才事記

父の先見

先週、小耳に挟んだのだが、リカルド・コッキとユリア・ザゴルイチェンコが引退するらしい。いや、もう引退したのかもしれない。ショウダンス界のスターコンビだ。とびきりのダンスを見せてきた。何度、堪能させてくれたことか。とくにロシア出身のユリアのタンゴやルンバやキレッキレッの創作ダンスが逸品だった。溜息が出た。

ぼくはダンスの業界に詳しくないが、あることが気になって5年に一度という程度だけれど、できるだけトップクラスのダンスを見るようにしてきた。あることというのは、父が「日本もダンスとケーキがうまくなったな」と言ったことである。昭和37年(1963)くらいのことだと憶う。何かの拍子にポツンとそう言ったのだ。

それまで中川三郎の社交ダンス、中野ブラザーズのタップダンス、あるいは日劇ダンシングチームのダンサーなどが代表していたところへ、おそらくは《ウェストサイド・ストーリー》の影響だろうと思うのだが、若いダンサーたちが次々に登場してきて、それに父が目を細めたのだろうと想う。日本のケーキがおいしくなったことと併せて、このことをあんな時期に洩らしていたのが父らしかった。

そのころ父は次のようにも言っていた。「セイゴオ、できるだけ日生劇場に行きなさい。武原はんの地唄舞と越路吹雪の舞台を見逃したらあかんで」。その通りにしたわけではないが、武原はんはかなり見た。六本木の稽古場にも通った。
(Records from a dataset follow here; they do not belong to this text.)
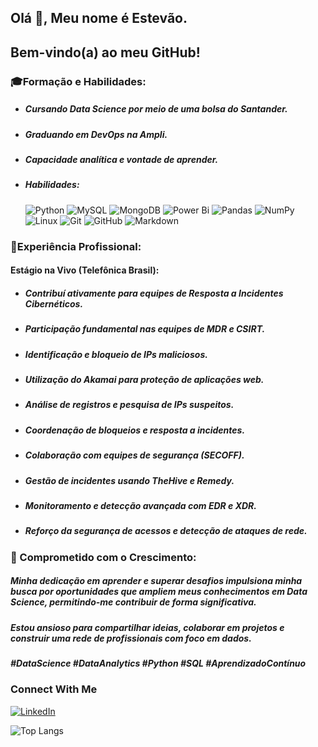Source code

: ## Olá 👋, Meu nome é Estevão.

## Bem-vindo(a) ao meu GitHub! 


### 🎓Formação e Habilidades:
- ##### Cursando Data Science por meio de uma bolsa do Santander.
- ##### Graduando em DevOps na Ampli.
- ##### Capacidade analítica e vontade de aprender.
- ##### Habilidades:
  
   ![Python](https://img.shields.io/badge/python-000?style=for-the-badge&logo=python&logoColor=0000FF)
   ![MySQL](https://img.shields.io/badge/mysql-000?style=for-the-badge&logo=mysql&logoColor=white)
   ![MongoDB](https://img.shields.io/badge/MongoDB-000?style=for-the-badge&logo=mongodb&logoColor=008000)
   ![Power Bi](https://img.shields.io/badge/power_bi-000?style=for-the-badge&logo=powerbi&logoColor=FFFF00)
   ![Pandas](https://img.shields.io/badge/pandas-000?style=for-the-badge&logo=pandas&logoColor=white)
   ![NumPy](https://img.shields.io/badge/numpy-000?style=for-the-badge&logo=numpy&logoColor=00BFFF)
   ![Linux](https://img.shields.io/badge/Linux-000?style=for-the-badge&logo=linux&logoColor=FFFF00)
   ![Git](https://img.shields.io/badge/Git-000?style=for-the-badge&logo=git&logoColor=E94D5F) 
   ![GitHub](https://img.shields.io/badge/GitHub-000?style=for-the-badge&logo=github&logoColor=30A3DC)
   ![Markdown](https://img.shields.io/badge/Markdown-000?style=for-the-badge&logo=markdown)

### 💼Experiência Profissional:
   #### Estágio na Vivo (Telefônica Brasil):
- ##### Contribuí ativamente para equipes de Resposta a Incidentes Cibernéticos.
- ##### Participação fundamental nas equipes de MDR e CSIRT.
- ##### Identificação e bloqueio de IPs maliciosos.
- ##### Utilização do Akamai para proteção de aplicações web.
- ##### Análise de registros e pesquisa de IPs suspeitos.
- ##### Coordenação de bloqueios e resposta a incidentes.
- ##### Colaboração com equipes de segurança (SECOFF).
- ##### Gestão de incidentes usando TheHive e Remedy.
- ##### Monitoramento e detecção avançada com EDR e XDR.
- ##### Reforço da segurança de acessos e detecção de ataques de rede.

### 🚀 Comprometido com o Crescimento:
##### Minha dedicação em aprender e superar desafios impulsiona minha busca por oportunidades que ampliem meus conhecimentos em Data Science, permitindo-me contribuir de forma significativa.

##### Estou ansioso para compartilhar ideias, colaborar em projetos e construir uma rede de profissionais com foco em dados.

##### #DataScience #DataAnalytics #Python #SQL #AprendizadoContínuo

### Connect With Me
[![LinkedIn](https://img.shields.io/badge/-LinkedIn-000?style=for-the-badge&logo=linkedin&logoColor=30A3DC)](https://www.linkedin.com/in/tevolve/)

![Top Langs](https://github-readme-stats-git-masterrstaa-rickstaa.vercel.app/api/top-langs/?username=tevolve&bg_color=000&border_color=30A3DC&title_color=E94D5F&text_color=FFF)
日生劇場は村野藤吾設計の、ホールが巨大な貝殻の中にくるまれたような劇場である。父は劇場も見ておきなさいと言ったのだったろう。

ユリアのダンスを見ていると、ロシア人の身体表現の何が図抜けているかがよくわかる。ニジンスキー、イーダ・ルビンシュタイン、アンナ・パブロワも、かくありなむということが蘇る。ルドルフ・ヌレエフがシルヴィ・ギエムやローラン・イレーヌをあのように育てたこともユリアを通して伝わってくる。

リカルドとユリアの熱情的ダンス

武原はんからは山村流の上方舞の真骨頂がわかるだけでなく、いっとき青山二郎の後妻として暮らしていたこと、「なだ万」の若女将として仕切っていた気っ風、写経と俳句を毎日レッスンしていたことが、地唄の《雪》や《黒髪》を通して寄せてきた。

踊りにはヘタウマはいらない。極上にかぎるのである。

ヘタウマではなくて勝新太郎の踊りならいいのだが、ああいう軽妙ではないのなら、ヘタウマはほしくない。とはいえその極上はぎりぎり、きわきわでしか成立しない。
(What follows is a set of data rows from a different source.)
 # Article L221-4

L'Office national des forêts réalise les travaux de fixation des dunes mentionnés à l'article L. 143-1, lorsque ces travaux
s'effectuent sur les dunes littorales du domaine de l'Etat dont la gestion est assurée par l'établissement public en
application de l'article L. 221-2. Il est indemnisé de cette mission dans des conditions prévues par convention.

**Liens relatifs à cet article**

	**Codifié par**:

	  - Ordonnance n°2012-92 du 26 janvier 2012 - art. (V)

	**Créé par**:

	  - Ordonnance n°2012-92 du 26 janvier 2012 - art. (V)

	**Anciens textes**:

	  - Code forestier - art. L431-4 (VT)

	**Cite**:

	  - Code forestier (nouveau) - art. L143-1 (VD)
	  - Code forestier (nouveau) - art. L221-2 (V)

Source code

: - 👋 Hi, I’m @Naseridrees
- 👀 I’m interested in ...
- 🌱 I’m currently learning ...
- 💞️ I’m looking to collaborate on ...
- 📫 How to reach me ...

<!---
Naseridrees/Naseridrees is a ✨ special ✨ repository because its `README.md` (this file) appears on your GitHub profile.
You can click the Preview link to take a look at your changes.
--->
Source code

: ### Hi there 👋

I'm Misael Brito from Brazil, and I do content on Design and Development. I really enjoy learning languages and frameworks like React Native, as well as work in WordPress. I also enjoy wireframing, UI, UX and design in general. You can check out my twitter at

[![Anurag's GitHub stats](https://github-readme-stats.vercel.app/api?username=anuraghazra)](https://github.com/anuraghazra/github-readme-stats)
コッキ&ユリアに比するに、たとえばマイケル・マリトゥスキーとジョアンナ・ルーニス、あるいはアルナス・ビゾーカスとカチューシャ・デミドヴァのコンビネーションがあるけれど、いよいよそのぎりぎりときわきわに心を奪われて見てみると、やはりユリアが極上のピンなのである。

こういうことは、ひょっとするとダンスや踊りに特有なのかもしれない。これが絵画や落語や楽曲なら、それぞれの個性でよろしい、それぞれがおもしろいということにもなるのだが、ダンスや踊りはそうはいかない。秘めるか、爆(は)ぜるか。そのきわきわが踊りなのだ。だからダンスは踊りは見続けるしかないものなのだ。

4世井上八千代と武原はん

父は、長らく「秘める」ほうの見巧者だった。だからぼくにも先代の井上八千代を見るように何度も勧めた。ケーキより和菓子だったのである。それが日本もおいしいケーキに向かいはじめた。そこで不意打ちのような「ダンスとケーキ」だったのである。
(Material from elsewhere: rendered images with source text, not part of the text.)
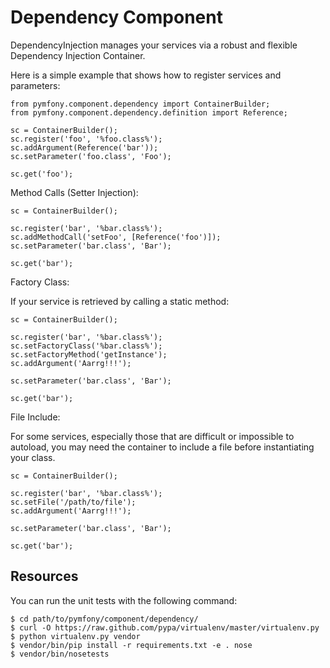 Dependency Component
====================

DependencyInjection manages your services via a robust and flexible Dependency
Injection Container.

Here is a simple example that shows how to register services and parameters:

    from pymfony.component.dependency import ContainerBuilder;
    from pymfony.component.dependency.definition import Reference;

    sc = ContainerBuilder();
    sc.register('foo', '%foo.class%');
    sc.addArgument(Reference('bar'));
    sc.setParameter('foo.class', 'Foo');

    sc.get('foo');

Method Calls (Setter Injection):

    sc = ContainerBuilder();

    sc.register('bar', '%bar.class%');
    sc.addMethodCall('setFoo', [Reference('foo')]);
    sc.setParameter('bar.class', 'Bar');

    sc.get('bar');

Factory Class:

If your service is retrieved by calling a static method:

    sc = ContainerBuilder();

    sc.register('bar', '%bar.class%');
    sc.setFactoryClass('%bar.class%');
    sc.setFactoryMethod('getInstance');
    sc.addArgument('Aarrg!!!');

    sc.setParameter('bar.class', 'Bar');

    sc.get('bar');

File Include:

For some services, especially those that are difficult or impossible to
autoload, you may need the container to include a file before
instantiating your class.

    sc = ContainerBuilder();

    sc.register('bar', '%bar.class%');
    sc.setFile('/path/to/file');
    sc.addArgument('Aarrg!!!');

    sc.setParameter('bar.class', 'Bar');

    sc.get('bar');

Resources
---------

You can run the unit tests with the following command:

    $ cd path/to/pymfony/component/dependency/
    $ curl -O https://raw.github.com/pypa/virtualenv/master/virtualenv.py
    $ python virtualenv.py vendor
    $ vendor/bin/pip install -r requirements.txt -e . nose
    $ vendor/bin/nosetests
体の動きや形は出来不出来がすぐにバレる。このことがわからないと、「みんな、がんばってる」ばかりで了ってしまう。ただ「このことがわからないと」とはどういうことかというと、その説明は難しい。

難しいけれども、こんな話ではどうか。花はどんな花も出来がいい。花には不出来がない。虫や動物たちも早晩そうである。みんな出来がいい。不出来に見えたとしたら、他の虫や動物の何かと較べるからだが、それでもしばらく付き合っていくと、大半の虫や動物はかなり出来がいいことが納得できる。カモノハシもピューマも美しい。むろん魚や鳥にも不出来がない。これは「有機体の美」とういものである。

ゴミムシダマシの形態美

ところが世の中には、そうでないものがいっぱいある。製品や商品がそういうものだ。とりわけアートのたぐいがそうなっている。とくに現代アートなどは出来不出来がわんさかありながら、そんなことを議論してはいけませんと裏約束しているかのように褒めあうようになってしまった。値段もついた。
 結局、「みんな、がんばってるね」なのだ。これは「個性の表現」を認め合おうとしてきたからだ。情けないことだ。

ダンスや踊りには有機体が充ちている。充ちたうえで制御され、エクスパンションされ、限界が突破されていく。そこは花や虫や鳥とまったく同じなのである。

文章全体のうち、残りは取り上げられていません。